More on the Difficult Topic of Sexuality in Christian Fiction

"Do you have any idea what sex is?"

Maybe I'm taking this the wrong way, but by asking this question, it seems like you're suggesting I don't understand the greater metaphor God has created sex to be. Of course I know what sex is, what it represents, and that it's more than just getting jiggy!

While I'm not trying to be mean here, you admitted in an earlier post that you are a virgin, thus have not experienced the intensity of sexuality itself. It's my assertion that, while you may think you know what sex is in the analytical/theoretical sense, you might want to wait until you've had a chance to really become one with your wife before you ask such a brash question of someone who is a 12-year veteran of those feelings. Please don't think I'm angry (I know you don't like my perpetual disclaimers, but there it is ;-) about this. I'm just trying to be dispassionately analytical about the logical argument you're making.

"It is a story that God tells to individuals and to couples, and while we may point to the parable, we should not try to tell it ourselves."

Are you saying we should just let people figure out questions about sexuality by inference, stumble upon them themselves at random, and--if they still have questions--"don't ask me!" and go to an instruction manual written by a licensed marriage counselor or psychologist? That authors have nothing (and should have nothing) to say on the matter? This argument is not at all new. It has been around for a very long time and is well-documented in literature, pamphlets, and other written material from the Victorian era in Britain. Unfortunately, a great many (quite possibly the vast majority of) Christians will never discuss sexuality with anyone in their church unless there is a serious problem--and maybe not even then.
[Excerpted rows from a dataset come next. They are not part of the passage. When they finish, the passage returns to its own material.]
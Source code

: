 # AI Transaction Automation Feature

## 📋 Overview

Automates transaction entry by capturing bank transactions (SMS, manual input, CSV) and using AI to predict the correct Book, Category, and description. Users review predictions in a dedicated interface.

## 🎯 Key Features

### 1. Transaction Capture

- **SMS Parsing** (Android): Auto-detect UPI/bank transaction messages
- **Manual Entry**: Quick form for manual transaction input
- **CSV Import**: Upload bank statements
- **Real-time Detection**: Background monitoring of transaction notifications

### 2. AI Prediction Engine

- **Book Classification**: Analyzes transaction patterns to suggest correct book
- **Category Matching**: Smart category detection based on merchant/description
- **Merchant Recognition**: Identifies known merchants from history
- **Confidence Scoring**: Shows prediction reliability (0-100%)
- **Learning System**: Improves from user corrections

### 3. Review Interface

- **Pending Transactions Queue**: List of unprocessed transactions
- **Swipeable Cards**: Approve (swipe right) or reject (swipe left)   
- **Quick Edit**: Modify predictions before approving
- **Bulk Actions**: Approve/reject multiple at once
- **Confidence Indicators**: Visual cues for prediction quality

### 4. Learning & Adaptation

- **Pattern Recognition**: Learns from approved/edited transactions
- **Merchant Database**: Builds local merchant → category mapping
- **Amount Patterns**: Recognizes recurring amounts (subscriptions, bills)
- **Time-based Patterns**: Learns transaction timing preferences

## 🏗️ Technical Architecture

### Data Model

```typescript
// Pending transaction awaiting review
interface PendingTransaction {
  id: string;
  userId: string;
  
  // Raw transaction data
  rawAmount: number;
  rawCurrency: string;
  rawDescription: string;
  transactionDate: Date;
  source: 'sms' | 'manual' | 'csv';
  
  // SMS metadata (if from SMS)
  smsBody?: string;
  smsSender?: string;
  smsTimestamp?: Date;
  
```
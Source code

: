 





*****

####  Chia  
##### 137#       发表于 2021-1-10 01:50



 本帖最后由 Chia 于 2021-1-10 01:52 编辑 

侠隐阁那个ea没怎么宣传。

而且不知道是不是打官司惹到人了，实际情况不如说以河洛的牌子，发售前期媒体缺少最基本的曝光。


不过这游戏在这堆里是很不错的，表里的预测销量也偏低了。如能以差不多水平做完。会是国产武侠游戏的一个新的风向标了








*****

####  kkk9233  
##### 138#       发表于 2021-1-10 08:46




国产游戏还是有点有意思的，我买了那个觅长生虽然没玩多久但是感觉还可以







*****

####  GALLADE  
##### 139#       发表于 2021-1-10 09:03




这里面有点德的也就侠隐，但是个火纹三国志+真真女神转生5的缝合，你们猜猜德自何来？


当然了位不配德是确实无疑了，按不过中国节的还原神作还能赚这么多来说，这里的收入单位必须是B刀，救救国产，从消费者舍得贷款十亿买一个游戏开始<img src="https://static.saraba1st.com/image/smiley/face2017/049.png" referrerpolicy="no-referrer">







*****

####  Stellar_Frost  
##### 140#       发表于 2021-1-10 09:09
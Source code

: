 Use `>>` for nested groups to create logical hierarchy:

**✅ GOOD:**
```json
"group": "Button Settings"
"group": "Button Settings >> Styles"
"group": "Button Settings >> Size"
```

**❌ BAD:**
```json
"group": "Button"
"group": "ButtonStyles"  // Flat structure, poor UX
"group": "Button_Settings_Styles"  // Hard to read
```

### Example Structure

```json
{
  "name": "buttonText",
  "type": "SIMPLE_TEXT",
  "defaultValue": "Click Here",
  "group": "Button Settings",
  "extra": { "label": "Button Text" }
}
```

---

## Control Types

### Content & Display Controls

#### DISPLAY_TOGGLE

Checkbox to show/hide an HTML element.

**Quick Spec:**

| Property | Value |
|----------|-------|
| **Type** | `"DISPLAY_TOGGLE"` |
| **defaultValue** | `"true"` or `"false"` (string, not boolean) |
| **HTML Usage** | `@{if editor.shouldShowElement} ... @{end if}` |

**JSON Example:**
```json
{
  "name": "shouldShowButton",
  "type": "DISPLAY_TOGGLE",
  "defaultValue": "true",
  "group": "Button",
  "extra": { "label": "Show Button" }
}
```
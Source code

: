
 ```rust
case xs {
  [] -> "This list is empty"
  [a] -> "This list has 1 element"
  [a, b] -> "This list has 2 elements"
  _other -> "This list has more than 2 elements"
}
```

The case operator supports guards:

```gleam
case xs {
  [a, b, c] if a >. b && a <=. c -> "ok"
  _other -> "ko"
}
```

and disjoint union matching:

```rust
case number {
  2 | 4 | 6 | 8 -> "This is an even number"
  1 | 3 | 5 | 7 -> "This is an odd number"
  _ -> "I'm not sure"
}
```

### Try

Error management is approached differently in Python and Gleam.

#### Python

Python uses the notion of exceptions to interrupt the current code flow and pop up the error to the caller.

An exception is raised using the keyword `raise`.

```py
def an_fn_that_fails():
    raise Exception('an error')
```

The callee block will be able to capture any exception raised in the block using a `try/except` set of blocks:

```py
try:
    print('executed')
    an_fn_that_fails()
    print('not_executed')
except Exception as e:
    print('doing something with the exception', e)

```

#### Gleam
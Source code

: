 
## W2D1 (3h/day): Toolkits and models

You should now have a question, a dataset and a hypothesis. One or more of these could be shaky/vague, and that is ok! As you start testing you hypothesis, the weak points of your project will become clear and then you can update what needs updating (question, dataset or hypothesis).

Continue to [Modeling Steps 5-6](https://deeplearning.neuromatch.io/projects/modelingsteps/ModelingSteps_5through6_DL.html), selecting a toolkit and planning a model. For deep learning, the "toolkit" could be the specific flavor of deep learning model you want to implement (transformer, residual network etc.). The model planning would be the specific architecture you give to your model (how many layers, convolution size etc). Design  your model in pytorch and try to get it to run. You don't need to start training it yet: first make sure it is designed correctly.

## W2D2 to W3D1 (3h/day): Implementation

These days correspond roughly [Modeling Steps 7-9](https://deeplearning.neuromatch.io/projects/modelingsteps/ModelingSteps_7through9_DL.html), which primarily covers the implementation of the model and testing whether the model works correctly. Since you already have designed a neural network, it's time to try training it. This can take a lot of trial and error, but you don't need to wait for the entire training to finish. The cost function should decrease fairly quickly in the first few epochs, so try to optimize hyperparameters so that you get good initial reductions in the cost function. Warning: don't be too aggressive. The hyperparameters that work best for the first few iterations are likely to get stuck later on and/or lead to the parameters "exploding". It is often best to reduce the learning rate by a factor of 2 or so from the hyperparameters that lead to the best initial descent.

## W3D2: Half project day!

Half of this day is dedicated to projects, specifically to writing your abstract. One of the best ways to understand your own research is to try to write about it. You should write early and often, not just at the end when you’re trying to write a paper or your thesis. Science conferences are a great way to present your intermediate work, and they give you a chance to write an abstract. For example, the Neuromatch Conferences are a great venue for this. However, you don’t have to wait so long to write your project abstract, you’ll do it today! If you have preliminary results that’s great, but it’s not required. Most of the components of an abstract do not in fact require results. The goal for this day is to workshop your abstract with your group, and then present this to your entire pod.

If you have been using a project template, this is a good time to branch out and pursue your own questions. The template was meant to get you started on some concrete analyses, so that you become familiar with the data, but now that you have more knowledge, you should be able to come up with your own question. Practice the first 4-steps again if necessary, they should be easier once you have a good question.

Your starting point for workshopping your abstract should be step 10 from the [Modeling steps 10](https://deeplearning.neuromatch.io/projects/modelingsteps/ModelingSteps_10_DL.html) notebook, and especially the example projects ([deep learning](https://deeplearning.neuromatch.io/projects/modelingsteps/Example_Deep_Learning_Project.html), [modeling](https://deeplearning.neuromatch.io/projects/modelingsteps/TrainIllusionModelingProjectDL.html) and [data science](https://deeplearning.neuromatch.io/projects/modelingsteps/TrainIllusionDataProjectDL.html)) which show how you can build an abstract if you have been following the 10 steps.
Carrying your argument to its logical conclusion, should Christian authors stay silent on any action God took on their behalf or for their own, customized benefit, even though that "testimony" might give hope and encouragement to others? God reveals many things to individuals which are personalized for their own use. We, as a Church, adore testimonies, which are nothing short of a recounting of personalized, individual actions that God took to help them or teach them something. Testimonies could easily be the logical equivalent of what you argue God teaches us about sexuality.

If your logic that says sexuality has no place in Christian fiction is applied fairly to other topics Christian authors write about, then our pool of potential material would be severely limited, would mean a great deal of excellent literature written by Christians might become heretical, and much of what we might write would be of little relevance to people who don't experience spirituality as intensely as we do. I also think that such topics would require readers to have a fairly comprehensive understanding of spiritual matters to grasp what we would be saying--if we wanted to go any deeper than "See Spot run." I'm sure some will accuse me of being simplistic and obtuse for the sake of argument. They'd probably be right. But you get my point, no? ;-)

Our potential readers will get discussions of what sexuality "should" entail. If Christian authors are utterly silent on this topic then the only thing they have to compare their own experiences to is the secular world--which has no qualms at discussing carnality.

I guess the bottom line is: I think the aversion to sexuality in Christian fiction you suggest is just too puritanical.